Segment Open

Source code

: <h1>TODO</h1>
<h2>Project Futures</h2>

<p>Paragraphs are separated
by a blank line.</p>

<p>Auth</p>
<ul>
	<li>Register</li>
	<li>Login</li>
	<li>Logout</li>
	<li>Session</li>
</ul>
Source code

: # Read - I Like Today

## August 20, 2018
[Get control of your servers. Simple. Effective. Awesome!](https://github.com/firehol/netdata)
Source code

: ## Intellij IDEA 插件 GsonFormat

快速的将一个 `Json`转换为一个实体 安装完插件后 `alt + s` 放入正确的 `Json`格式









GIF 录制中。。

Segment Closed
Segment Open

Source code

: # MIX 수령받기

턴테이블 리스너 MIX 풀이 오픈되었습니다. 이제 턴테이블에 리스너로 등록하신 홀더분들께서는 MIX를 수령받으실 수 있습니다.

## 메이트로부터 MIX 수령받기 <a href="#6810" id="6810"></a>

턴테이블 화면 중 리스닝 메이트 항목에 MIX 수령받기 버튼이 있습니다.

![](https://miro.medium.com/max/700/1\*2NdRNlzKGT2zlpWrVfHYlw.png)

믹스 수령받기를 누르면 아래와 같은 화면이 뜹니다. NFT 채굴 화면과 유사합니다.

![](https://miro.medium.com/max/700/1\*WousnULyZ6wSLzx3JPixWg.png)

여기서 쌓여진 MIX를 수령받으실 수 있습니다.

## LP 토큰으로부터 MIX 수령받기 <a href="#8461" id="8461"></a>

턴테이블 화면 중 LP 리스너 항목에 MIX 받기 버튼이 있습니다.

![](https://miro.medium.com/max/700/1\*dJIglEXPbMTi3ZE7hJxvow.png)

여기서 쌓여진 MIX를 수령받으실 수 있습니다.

Segment Closed
Segment Open

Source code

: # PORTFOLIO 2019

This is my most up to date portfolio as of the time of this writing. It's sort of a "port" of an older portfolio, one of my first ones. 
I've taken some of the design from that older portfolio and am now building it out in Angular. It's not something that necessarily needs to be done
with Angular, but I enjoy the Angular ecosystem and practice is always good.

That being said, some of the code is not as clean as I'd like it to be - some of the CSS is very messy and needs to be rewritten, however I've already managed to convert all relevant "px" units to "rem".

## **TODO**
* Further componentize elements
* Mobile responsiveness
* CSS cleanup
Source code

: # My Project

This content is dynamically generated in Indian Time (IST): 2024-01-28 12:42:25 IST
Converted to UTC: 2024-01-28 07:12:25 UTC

Segment Closed

Count the lines above in which the string "medium" occurs. Give that number and nothing else.

THE COMPLETED TASK » 3